The only known version is in Kipling’s handwriting on the flyleaf opposite the title page of his copy of Les noms des fleurs, by Gaston Bonnier, published in Paris in around 1910. Thomas Pinney notes in 2013 (p. 2295) that this copy had been at Bateman’s but was not to be found, and that his transcription, which we have used, is taken from a very faint Xerox copy (KP 24/11 in the University of Sussex Special Collections), hence various uncertainties in the text.

We have taken the liberty of making a change in Pinney’s text, substituting ‘Poppies’ for ‘Pop’ in line 2.

Ed.(2024) has taken the liberty of removing the question marks in the first 2 lines, as the poem reads well without them. These lines were previously displayed

The Buttercup — the Barbaris [?] —
The Waterlily and Poppies [?],

Background

In his motoring Diary for May 18th 1923 Kipling refers to ‘playing a little over my Botanic nonsense – the Culpepper Pastiche’, when he and Carrie were at Dijon on their way up from the south of France.

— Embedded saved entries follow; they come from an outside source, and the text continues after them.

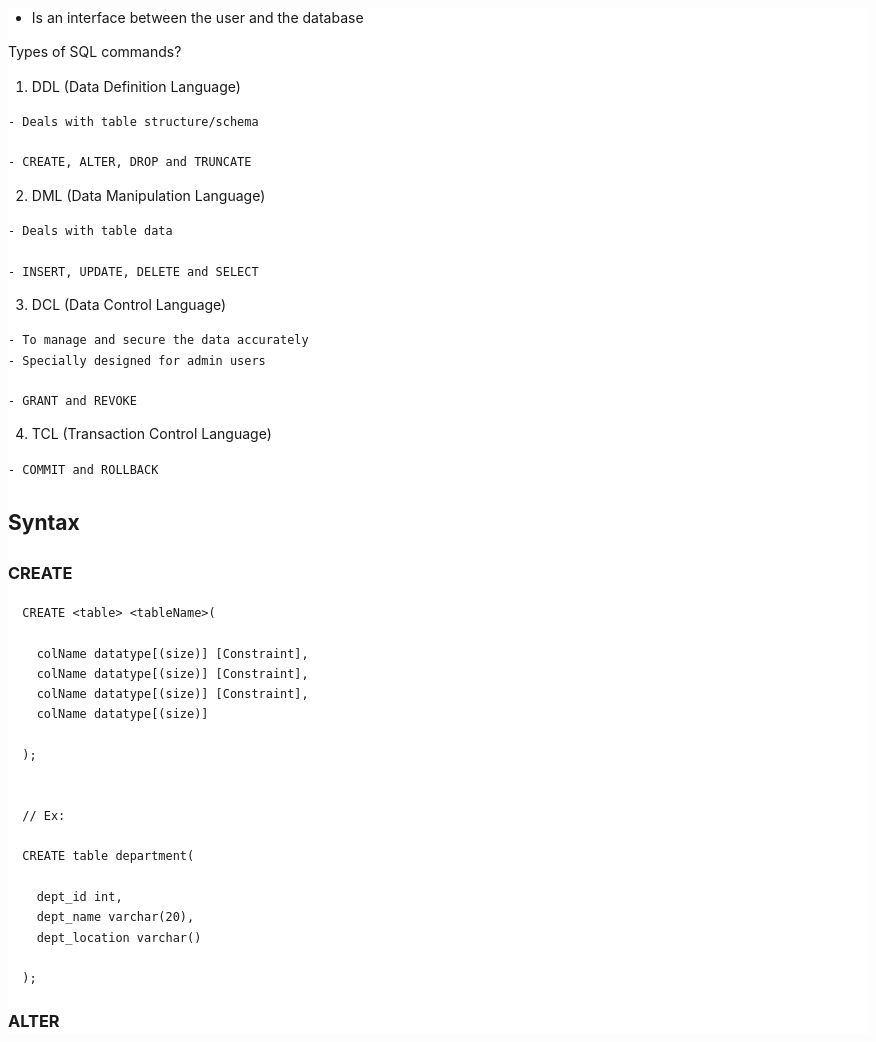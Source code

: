 - Is an interface between the user and the database

Types of SQL commands?

  1) DDL (Data Definition Language)

    - Deals with table structure/schema

    - CREATE, ALTER, DROP and TRUNCATE


  2) DML (Data Manipulation Language)

    - Deals with table data

    - INSERT, UPDATE, DELETE and SELECT


  3) DCL (Data Control Language)

    - To manage and secure the data accurately
    - Specially designed for admin users

    - GRANT and REVOKE


  4) TCL (Transaction Control Language)

    - COMMIT and ROLLBACK


## Syntax


### CREATE

  ```
    CREATE <table> <tableName>(

      colName datatype[(size)] [Constraint],
      colName datatype[(size)] [Constraint],
      colName datatype[(size)] [Constraint],
      colName datatype[(size)]

    );


    // Ex:

    CREATE table department(

      dept_id int,
      dept_name varchar(20),
      dept_location varchar()

    );
  ```


### ALTER
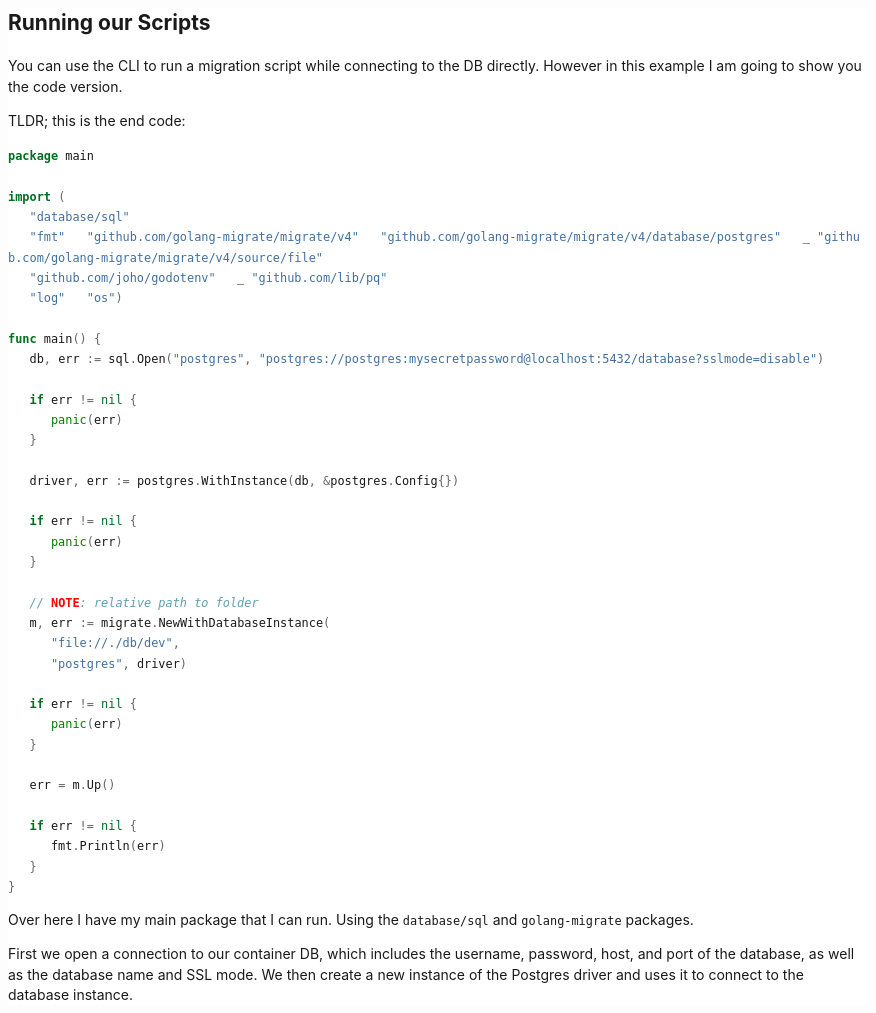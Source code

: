 ## Running our Scripts

You can use the CLI to run a migration script while connecting to the DB directly. However in this example I am going to show you the code version.

TLDR; this is the end code:

```go
package main  
  
import (  
   "database/sql"  
   "fmt"   "github.com/golang-migrate/migrate/v4"   "github.com/golang-migrate/migrate/v4/database/postgres"   _ "github.com/golang-migrate/migrate/v4/source/file"  
   "github.com/joho/godotenv"   _ "github.com/lib/pq"  
   "log"   "os")  
  
func main() {  
   db, err := sql.Open("postgres", "postgres://postgres:mysecretpassword@localhost:5432/database?sslmode=disable")  
  
   if err != nil {  
      panic(err)  
   }  
  
   driver, err := postgres.WithInstance(db, &postgres.Config{})  
  
   if err != nil {  
      panic(err)  
   }  
  
   // NOTE: relative path to folder  
   m, err := migrate.NewWithDatabaseInstance(  
      "file://./db/dev",  
      "postgres", driver)  
  
   if err != nil {  
      panic(err)  
   }  
  
   err = m.Up()  
  
   if err != nil {  
      fmt.Println(err)  
   }  
}
```

Over here I have my main package that I can run. Using the `database/sql` and `golang-migrate` packages.

First we open a connection to our container DB, which includes the username, password, host, and port of the database, as well as the database name and SSL mode. We then create a new instance of the Postgres driver and uses it to connect to the database instance.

We believe that this ‘Culpepper Pastiche’ resulted in this poem. See an article written by Dr. Gillian Sheehan on “Kipling and Gardening”, which appeared in KJ 264 for December 1992. She writes:


Kipling had found a little booklet on the names of flowers, written in French by Gaston Bonnier (1853-1922) who had been Professor of Botany at the Sorbonne. Kipling must have enjoyed it, for he wrote on the back cover forty lines of verse —never published – beginning, “The Buttercup and the Berberis . . .”, and running pleasantly on through nearly a hundred plant names.

There is some uncertainty over the date it was written, in that Gillian Sheehan associates the writing of the poem with the Carrington version of Carrie’s diaries, dated 6 April 1923, whereas Pinney says that the copy of Les Noms des Fleurs reproduces a date on the flyleaf Monte Carlo / Ap. 26 and he therefore gives a tentative date of 1926 for the poem’s writing.

Although the Kiplings were in Toulon when Carrie’s 1923 entry was made, they stayed at Monte Carlo in both 1923 and 1926. From the later reference to the ‘Culpepper Pastiche’ in the 1923 entry for their overnight stay at Dijon, we wonder whether the photocopy date was not clear-cut (Pinney says it was faint in places), and suspect the poem at least had its inception in 1923. It may be, of course, that Ap. 26 refers to the 26th of April rather than April 1926.


Kipling was particularly fond of gardening, and of wild flowers. See also the rest of Dr Sheehan’s article in KJ264, and George Engle’s notes on “A Doctor of Medicine”, in which the great 17th Century herbalist Nicholas Culpeper (left) is the central figure.

Also Alastair Wilson’s notes on “Leaves from a Winter Notebook” in which Kipling expresses his pleasure in the wild flowers of New England, with names like Solomon’s Seal, Dutchman’s Breeches, and Quaker-Ladies, during his time in Vermont in the 1890s. He was a connoisseur of strange names with roots in the past.